Wackonomics

By Belgian MEP Johan Van Overtveldt (Belgian Finance Minister between 2014 and 2018, Chairman of the European Parliament’s Budget Committee)  

April 1 is the day for jokes. April 2 can from now on be labelled as Liberation Day for the forces of inflation and recession. On that fateful day, Donald Trump substantially increased the probability of a 21st century repetition of the 1930s Great Depression. The remarkable trade tariff initiatives of the American president are based on a revolutionary new school of economic thought that can best be referred to as “Wackonomics”.

Unless one has lived on Mars or Venus for the past few weeks, one must be aware of president Donald Trump’s frontal attack on the free trade order that has brought humankind enormous benefits since the end of the Second World War. A barrage of tariffs imposed on exports from all over the world to the United States will bring, so a triumphant Donald Trump declared on April 2 or in his parlance Liberation Day, investments, jobs and increased welfare to the American citizenry.

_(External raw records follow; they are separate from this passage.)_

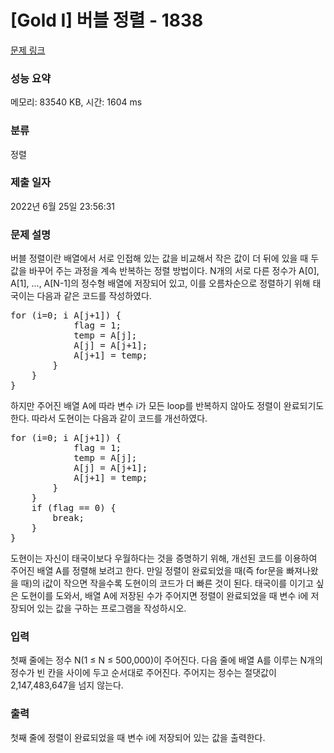 # [Gold I] 버블 정렬 - 1838 

[문제 링크](https://www.acmicpc.net/problem/1838) 

### 성능 요약

메모리: 83540 KB, 시간: 1604 ms

### 분류

정렬

### 제출 일자

2022년 6월 25일 23:56:31

### 문제 설명

<p>버블 정렬이란 배열에서 서로 인접해 있는 값을 비교해서 작은 값이 더 뒤에 있을 때 두 값을 바꾸어 주는 과정을 계속 반복하는 정렬 방법이다. N개의 서로 다른 정수가 A[0], A[1], ..., A[N-1]의 정수형 배열에 저장되어 있고, 이를 오름차순으로 정렬하기 위해 태국이는 다음과 같은 코드를 작성하였다.</p>

<pre>for (i=0; i<N; i++) {
    flag = 0;
    for (j=0; j<N-1; j++) {
        if (A[j] > A[j+1]) {
            flag = 1;
            temp = A[j];
            A[j] = A[j+1];
            A[j+1] = temp;
        }
    }
}</pre>

<p>하지만 주어진 배열 A에 따라 변수 i가 모든 loop를 반복하지 않아도 정렬이 완료되기도 한다. 따라서 도현이는 다음과 같이 코드를 개선하였다.</p>

<pre>for (i=0; i<N; i++) {
    flag = 0;
    for (j=0; j<N-1; j++) {
        if (A[j] > A[j+1]) {
            flag = 1;
            temp = A[j];
            A[j] = A[j+1];
            A[j+1] = temp;
        }
    }
    if (flag == 0) {
        break;
    }
}</pre>

<p>도현이는 자신이 태국이보다 우월하다는 것을 증명하기 위해, 개선된 코드를 이용하여 주어진 배열 A를 정렬해 보려고 한다. 만일 정렬이 완료되었을 때(즉 for문을 빠져나왔을 때)의 i값이 작으면 작을수록 도현이의 코드가 더 빠른 것이 된다. 태국이를 이기고 싶은 도현이를 도와서, 배열 A에 저장된 수가 주어지면 정렬이 완료되었을 때 변수 i에 저장되어 있는 값을 구하는 프로그램을 작성하시오.</p>

### 입력 

 <p>첫째 줄에는 정수 N(1 ≤ N ≤ 500,000)이 주어진다. 다음 줄에 배열 A를 이루는 N개의 정수가 빈 칸을 사이에 두고 순서대로 주어진다. 주어지는 정수는 절댓값이 2,147,483,647을 넘지 않는다.</p>

### 출력 

 <p>첫째 줄에 정렬이 완료되었을 때 변수 i에 저장되어 있는 값을 출력한다.</p>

A cursory reading of history, together with a basic grasp of the elementary principles of political economy, learns that this triumphalism is totally misplaced. Tariffs on imports of the magnitude announced by Donald Trump will beyond any doubt lead to retaliation by most of those hit by those tariffs (which basically means the rest of the world). As we most painfully learned with the Great Depression of the 1930s such an escalating trade war destabilizes the economic and financial system in a fundamental way and augments the risks of political chaos considerably. In the present circumstances, a world wide trade war will not only fuel the forces of recession (or worse) but also of inflation. Double up, on the downside. The Economist was, as usual, very much to the point by redefining Liberation Day as Ruination Day. To avoid such bleak scenarios it is imperative that rest of the world keeps its cool (cfr infra).

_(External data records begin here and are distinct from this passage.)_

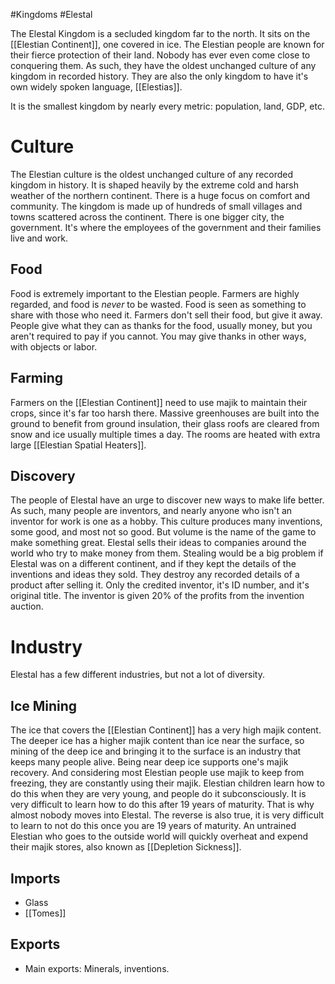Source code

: #Kingdoms #Elestal 

The Elestal Kingdom is a secluded kingdom far to the north. It sits on the [[Elestian Continent]], one covered in ice. The Elestian people are known for their fierce protection of their land. Nobody has ever even come close to conquering them. As such, they have the oldest unchanged culture of any kingdom in recorded history. They are also the only kingdom to have it's own widely spoken language, [[Elestias]].

It is the smallest kingdom by nearly every metric: population, land, GDP, etc.
# Culture
The Elestian culture is the oldest unchanged culture of any recorded kingdom in history. It is shaped heavily by the extreme cold and harsh weather of the northern continent. There is a huge focus on comfort and community. The kingdom is made up of hundreds of small villages and towns scattered across the continent. There is one bigger city, the government. It's where the employees of the government and their families live and work.
## Food
Food is extremely important to the Elestian people. Farmers are highly regarded, and food is *never* to be wasted. Food is seen as something to share with those who need it. Farmers don't sell their food, but give it away. People give what they can as thanks for the food, usually money, but you aren't required to pay if you cannot. You may give thanks in other ways, with objects or labor.
## Farming
Farmers on the [[Elestian Continent]] need to use majik to maintain their crops, since it's far too harsh there. Massive greenhouses are built into the ground to benefit from ground insulation, their glass roofs are cleared from snow and ice usually multiple times a day. The rooms are heated with extra large [[Elestian Spatial Heaters]].
## Discovery
The people of Elestal have an urge to discover new ways to make life better. As such, many people are inventors, and nearly anyone who isn't an inventor for work is one as a hobby. This culture produces many inventions, some good, and most not so good. But volume is the name of the game to make something great. Elestal sells their ideas to companies around the world who try to make money from them. Stealing would be a big problem if Elestal was on a different continent, and if they kept the details of the inventions and ideas they sold. They destroy any recorded details of a product after selling it. Only the credited inventor, it's ID number, and it's original title. The inventor is given 20% of the profits from the invention auction.
# Industry
Elestal has a few different industries, but not a lot of diversity.
## Ice Mining
The ice that covers the [[Elestian Continent]] has a very high majik content. The deeper ice has a higher majik content than ice near the surface, so mining of the deep ice and bringing it to the surface is an industry that keeps many people alive. Being near deep ice supports one's majik recovery. And considering most Elestian people use majik to keep from freezing, they are constantly using their majik. Elestian children learn how to do this when they are very young, and people do it subconsciously. It is very difficult to learn how to do this after 19 years of maturity. That is why almost nobody moves into Elestal. The reverse is also true, it is very difficult to learn to not do this once you are 19 years of maturity. An untrained Elestian who goes to the outside world will quickly overheat and expend their majik stores, also known as [[Depletion Sickness]].
## Imports
- Glass
- [[Tomes]]
## Exports
- Main exports: Minerals, inventions.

    It is more than a pity that the tariff assault launched by Donald Trump is based on a total denial of basic economic knowledge, hence my reference to all of this as Wackonomics (wacko being, according to the Oxford Language dictionary, a combination of madness and insanity). Let me be very straightforward : we are not dealing here with ideologically inspired differences of opinion on a policy issue like trade tariffs. No, not at all. We are dealing with denial of an economic identity that holds always and everywhere, whatever your ideology. Let me explain.

A look at GDP

The starting point here is the definition of “Gross Domestic Product” (GDP). GDP represents the value of all the goods and services produced in an economy in a year and can be further defined in three ways: the total of net final sales, the total added value created and the streams of income generated in the economy. Taking the first perspective produces per definition the following equation

Y = C + I + G + (X – M)                                                               (1)      

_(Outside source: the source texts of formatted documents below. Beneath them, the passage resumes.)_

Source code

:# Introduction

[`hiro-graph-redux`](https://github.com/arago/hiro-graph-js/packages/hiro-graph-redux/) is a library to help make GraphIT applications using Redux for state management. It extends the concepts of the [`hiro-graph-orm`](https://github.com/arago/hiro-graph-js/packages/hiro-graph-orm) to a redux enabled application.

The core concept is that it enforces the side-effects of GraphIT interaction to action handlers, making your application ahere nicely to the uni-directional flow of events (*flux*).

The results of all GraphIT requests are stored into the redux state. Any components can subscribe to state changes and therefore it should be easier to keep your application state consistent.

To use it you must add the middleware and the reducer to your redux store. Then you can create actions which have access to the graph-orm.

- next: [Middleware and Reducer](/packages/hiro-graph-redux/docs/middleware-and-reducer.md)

where Y stands for final net sales (GDP), C for final sales of consumption  goods and services, I for final sales of investment goods (and additions to inventories), G for final sales to the government expenditures, X for sales to the rest of the world (total exports) and M for sales of imported goods and services. These imports represent a leak of domestic income and hence have to be deduced. (X – M) represents the trade balance, the most important part of the current account of the balance of payments of a country.

In modern-day international economic statistics, (X – M) catches the full current account of a country’s balance of payments which contains all the transactions between a country and the rest of the world. The other part of the balance of payments is the capital account. Since the balance of payments needs per definition to be “in balance”, a deficit on the current account necessitates an equivalent surplus on the capital account, meaning that the country with a deficit on the current account will need to have import of capital (whether spontaneously or induced through government intervention).  Countries showing a surplus on the current account will per definition be exporters of capital.  

            The third way to define GDP (or Y) is the “streams of income” – approach. The incomes generated within the economy can be used in three ways. They can be consumed (C), saved (S) or paid in taxes (net of transfers made by the authorities to its citizens), usually represented by the symbol T. Hence:

            Y= C + S + T                                                                          (2)

 

Given (1) and (2) it can of course be written that

            C + I + G + (X – M) = C + S + T                                           (3)

Some simple mathematical manipulation of equation (3) leads to the following basic macroeconomic identity:

            (S – I) + (T – G) = (X – M)                                                    (4)

            Identity (4) shows that the position of the current account (deficit, surplus or in equilibrium) is linked to the domestic private savings (S), private investments (I) and the government’s budgetary balance (T – G). A word of caution here: equation (4) is an identity that tells us not much about causation. Nevertheless, from a policy point of view important insights and conclusions can be drawn from this basic macroeconomic identity.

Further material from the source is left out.